One underlying reason people worry is that on some level they assume it helps. Yet we need to accept that we can’t perfectly prepare for potential challenges.
“There are an infinite number of bad things that could possibly happen (although most are unlikely), and there is just no way a person can anticipate them all,” according to Dr. Michel Dugas, a psychology professor at the University of Quebec.
Keep in mind that research has shown we are notoriously bad at predicting how we will feel in a given situation, and things often go better than we imagine they will in moments of fear. Dr. Dugas shared a takeaway a client observed: “I try to worry about everything bad that could possibly happen so that I won’t be taken off guard. What really bothers me is that although I do sometimes experience bad things, they are never the ones I thought about!”
5. Lean into your ‘guilty’ pleasures
Taking a mental break and enjoying something that doesn’t require intense intellectual focus gets us out of problem-solving mode, and it can also improve our ability to productively deal with stressors and help us engage more positively with other people.
6. Learn to accept a compliment – even if it’s from yourself
the psychological impact of keeping a positive view of your accomplishments can decrease stress and encourage better habits.
And even if you’re bad at taking a compliment, or you’re not getting external recognition, you can still enjoy major psychological benefits from celebrating your achievements on your own, according to experts.
7. Embrace the unexpected joy of repeat experiences
“When an experience has many layers of information to unveil, it’s probably a good bet to repeat it,”
8. Turn your regrets into self-improvement
Many of us try to push pain away. Others ruminate about perceived mistakes. But whether you ignore or fixate on what’s troubling you, research has shown that it’s impossible to run from emotions without consequences. And in a vicious twist, dodging upsetting feelings actually makes them even more present: Suppressing our emotions can diminish our capacity for joy and potentially manifest as physical pain.

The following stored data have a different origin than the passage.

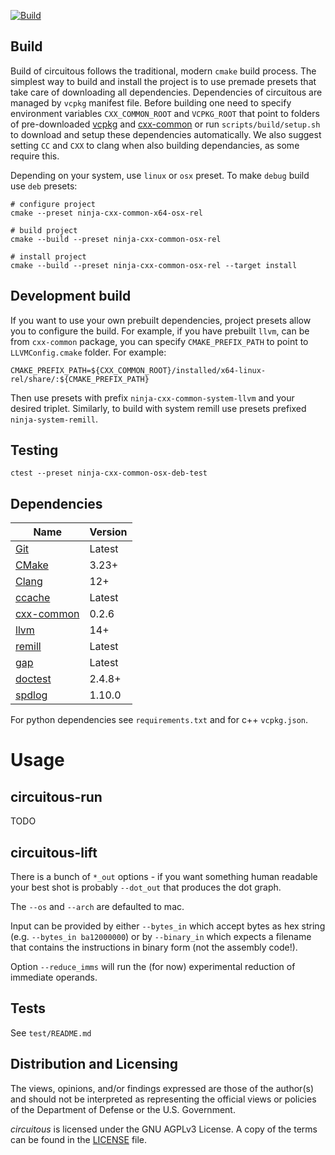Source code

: [![Build](https://github.com/trailofbits/circuitous/actions/workflows/build.yml/badge.svg)](https://github.com/trailofbits/circuitous/actions/workflows/build.yml)

## Build
Build of circuitous follows the traditional, modern `cmake` build process.
The simplest way to build and install the project is to use premade presets that take care of downloading all dependencies.
Dependencies of circuitous are managed by `vcpkg` manifest file.
Before building one need to specify environment variables `CXX_COMMON_ROOT` and `VCPKG_ROOT` that point to folders of pre-downloaded [vcpkg](https://github.com/microsoft/vcpkg) and [cxx-common](https://github.com/lifting-bits/cxx-common/tree/port-files) or
run `scripts/build/setup.sh` to download and setup these dependencies automatically. We also suggest setting `CC` and `CXX` to clang when also building dependancies, as some require this. 

Depending on your system, use `linux` or `osx` preset.  To make `debug` build use `deb` presets:

```
# configure project
cmake --preset ninja-cxx-common-x64-osx-rel

# build project
cmake --build --preset ninja-cxx-common-osx-rel

# install project
cmake --build --preset ninja-cxx-common-osx-rel --target install
```

## Development build

If you want to use your own prebuilt dependencies, project presets allow you to configure the build.
For example, if you have prebuilt `llvm`, can be from `cxx-common` package, you can specify `CMAKE_PREFIX_PATH` to point to `LLVMConfig.cmake` folder.  For example:

```
CMAKE_PREFIX_PATH=${CXX_COMMON_ROOT}/installed/x64-linux-rel/share/:${CMAKE_PREFIX_PATH}
```

Then use presets with prefix `ninja-cxx-common-system-llvm` and your desired triplet. Similarly, to build with system remill use presets prefixed `ninja-system-remill`.

## Testing

```
ctest --preset ninja-cxx-common-osx-deb-test
```

## Dependencies

| Name | Version |
| ---- | ------- |
| [Git](https://git-scm.com/) | Latest |
| [CMake](https://cmake.org/) | 3.23+ |
| [Clang](http://clang.llvm.org/) | 12+ |
| [ccache](https://ccache.dev/) | Latest |
| [cxx-common](https://github.com/lifting-bits/cxx-common) | 0.2.6 |
| [llvm](https://github.com/lifting-bits/cxx-common) | 14+ |
| [remill](https://github.com/lifting-bits/remill) | Latest |
| [gap](https://github.com/lifting-bits/gap) | Latest |
| [doctest](https://github.com/doctest/doctest) | 2.4.8+ |
| [spdlog](https://github.com/gabime/spdlog) | 1.10.0 |

For python dependencies see `requirements.txt` and for c++ `vcpkg.json`.


# Usage

## circuitous-run

TODO

## circuitous-lift

There is a bunch of `*_out` options - if you want something human readable your best shot is probably `--dot_out` that produces the dot graph.

The `--os` and `--arch` are defaulted to mac.

Input can be provided by either `--bytes_in` which accept bytes as hex string (e.g. `--bytes_in ba12000000`) or by `--binary_in` which expects a filename that contains the instructions in binary form (not the assembly code!).

Option `--reduce_imms` will run the (for now) experimental reduction of immediate operands.

## Tests

See `test/README.md`

## Distribution and Licensing

The views, opinions, and/or findings expressed are those of the author(s) and
should not be interpreted as representing the official views or policies of the
Department of Defense or the U.S. Government.

*circuitous* is licensed under the GNU AGPLv3 License. A copy of the terms can
be found in the [LICENSE](./LICENSE) file.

So instead of trying to ignore your regrets, it’s a better idea to practice acknowledging the experience. Try this: Start by slowing down and noticing your thoughts and sensations. Relax your face and hands, and think about accepting how you feel now without worrying you’ll feel this way forever. Reaching this middle ground between avoiding and dwelling will prove less depressing.
Researchers also found that when people find a silver lining in their regret, they are able to think more clearly.
“Regret can be a problem, but one benefit of regret is that it signals improvement is possible,” said Neal Roese, a professor of marketing at the Kellogg School of Management at Northwestern University who focuses on the psychology of judgment and decision-making. “The trick is to avoid obsessing and pull out a lesson that can be applied in future situations.”